The consequences should be severe, but should not prevent the company from finding ways to learn from their mistakes. There's a middle ground here: if there's no consequences, then we get careless implementations without improvement. If the consequence is bankruptcy, then there's no version of the tech that would ever be released by a respectable company. So we need something in the middle, where the consequences are severe enough to motivate good tech, but not severe enough to block the tech altogether.

The tech is inevitable IMO, so I disagree that bankruptcy shouldn't be on the table given the potential for harm (an errant update could result in nationwide or worldwide catastrophies). You want to be the first to deliver self driving? Better make sure it works.
> The tech is inevitable IMO

That's where we disagree. I think it would be entirely possible to prevent development permanently (or almost...50-100 years or more) if the regulations are too harsh.

Even with some fatalities, I think self driving could reduce total deaths. Perfect is the enemy of the good.

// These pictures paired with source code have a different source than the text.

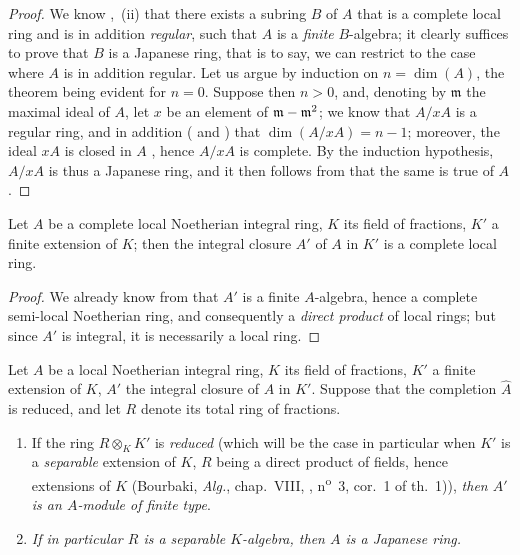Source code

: \begin{proof}
We know ,~(ii) that there exists a subring $B$ of $A$ that is a complete local
ring and is in addition \emph{regular}, such that $A$ is a \emph{finite} $B$-algebra; it clearly suffices to prove that $B$ is a Japanese ring, that is to say, we can restrict to the case where $A$ is in addition regular.
Let us argue by induction on $n=\dim(A)$, the theorem being evident for $n=0$.
Suppose then $n>0$, and, denoting by $\mathfrak{m}$ the maximal ideal of $A$, let $x$ be an element of $\mathfrak{m}\setmin\mathfrak{m}^2$; we know  that $A/xA$ is a regular ring, and in addition ( and ) that $\dim(A/xA)=n-1$; moreover, the ideal $xA$ is closed in $A$ , hence $A/xA$ is complete.
By the induction hypothesis, $A/xA$ is thus a Japanese ring, and it then follows from  that the same is true of $A$.
\end{proof}

\begin{corollary}[23.1.6]
\label{0.23.1.6}
Let $A$ be a complete local Noetherian integral ring, $K$ its field of fractions, $K'$ a finite extension of $K$; then the integral closure $A'$ of $A$ in $K'$ is a complete local ring.
\end{corollary}

\begin{proof}
We already know from  that $A'$ is a finite $A$-algebra, hence a complete semi-local Noetherian ring, and consequently a \emph{direct product} of local rings; but since $A'$ is integral, it is necessarily a local ring.
\end{proof}

\begin{proposition}[23.1.7]
\label{0.23.1.7}
Let $A$ be a local Noetherian integral ring, $K$ its field of fractions, $K'$ a finite extension of $K$, $A'$ the integral closure of $A$ in $K'$.
Suppose that the completion $\hat{A}$ is \textup{reduced}, and let $R$ denote its total ring of fractions.
\begin{enumerate}
  \item[{\rm(i)}] If the ring $R\otimes_K K'$ is \emph{reduced} \textup{(which will be the case in particular when $K'$ is a \emph{separable} extension of $K$, $R$ being a direct product of fields, hence extensions of $K$ \textnormal{(Bourbaki, \emph{Alg.}, chap.~VIII, , n\textsuperscript{o}~3, cor.~1 of th.~1)})}, \emph{then $A'$ is an $A$-module of finite type}.
  \item[{\rm(ii)}] \emph{If in particular $R$ is a separable $K$-algebra, then $A$ is a Japanese ring.}
\end{enumerate}
\end{proposition}

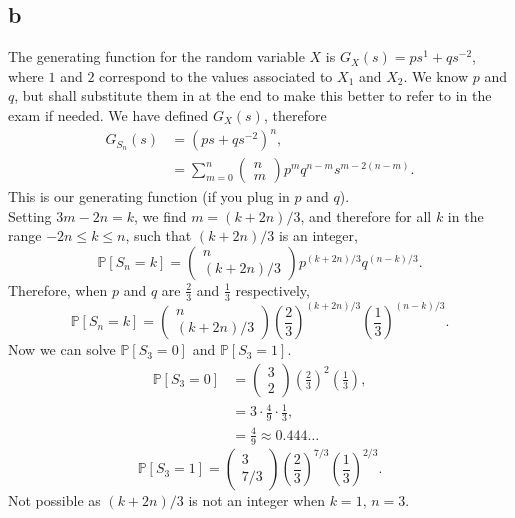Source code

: \documentclass{article}
\begin{document}
\subsection{b}
The generating function for the random variable $X$ is $G_X(s) = ps^1 + qs^{-2}$, where $1$ and $2$ correspond to the values associated to $X_1$ and $X_2$.  We know $p$ and $q$, but shall substitute them in at the end to make this better to refer to in the exam if needed. We have defined $G_X(s)$, therefore
\begin{align}
    G_{S_n}(s) &= (ps+qs^{-2})^n,\\
    &= \sum_{m=0}^n\begin{pmatrix}
        n\\m
    \end{pmatrix}p^mq^{n-m}s^{m-2(n-m)}.
\end{align}
This is our generating function (if you plug in $p$ and $q$).\\
Setting $3m - 2n = k$, we find $m=(k+2n)/3$, and therefore for all $k$ in the range $-2n\leq k\leq n$, such that  $(k+2n)/3$ is an integer, 
\begin{equation}
    \mathbb{P}[S_n=k] = \begin{pmatrix}
        n\\(k+2n)/3
    \end{pmatrix}p^{(k+2n)/3}q^{(n-k)/3}.
\end{equation}
Therefore, when $p$ and $q$ are $\frac{2}{3}$ and $\frac{1}{3}$ respectively,
\begin{equation}
    \mathbb{P}[S_n=k] = \begin{pmatrix}
        n\\(k+2n)/3
    \end{pmatrix}\left(\frac{2}{3}\right)^{(k+2n)/3}\left(\frac{1}{3}\right)^{(n-k)/3}.
\end{equation}
Now we can solve $\mathbb{P}[S_3=0]$ and $\mathbb{P}[S_3=1]$.
\begin{align}
    \mathbb{P}[S_3=0] &= \begin{pmatrix}
        3\\2
    \end{pmatrix}\left(\frac{2}{3}\right)^{2}\left(\frac{1}{3}\right),\\
    &= 3\cdot \frac{4}{9}\cdot \frac{1}{3},\\
    &= \frac{4}{9}\approx 0.444\ldots
\end{align}
\begin{equation}
    \mathbb{P}[S_3=1] = \begin{pmatrix}
        3\\7/3
    \end{pmatrix}\left(\frac{2}{3}\right)^{7/3}\left(\frac{1}{3}\right)^{2/3}.
\end{equation}
Not possible as $(k+2n)/3$ is not an integer when $k=1,\,n=3$.
\end{document}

Well, there are already companies that accept nigh-unlimited liability for the consequences of car accidents - insurance companies. And drivers are used to paying enough in insurance premiums to cover the costs of the payouts.

Accepting liability for car accidents isn't necessarily a death sentence for a car company, any more that it is for an insurance company. Just instead of paying a $x00/year insurance fee you'll be paying an $x00/year self-driving subscription fee.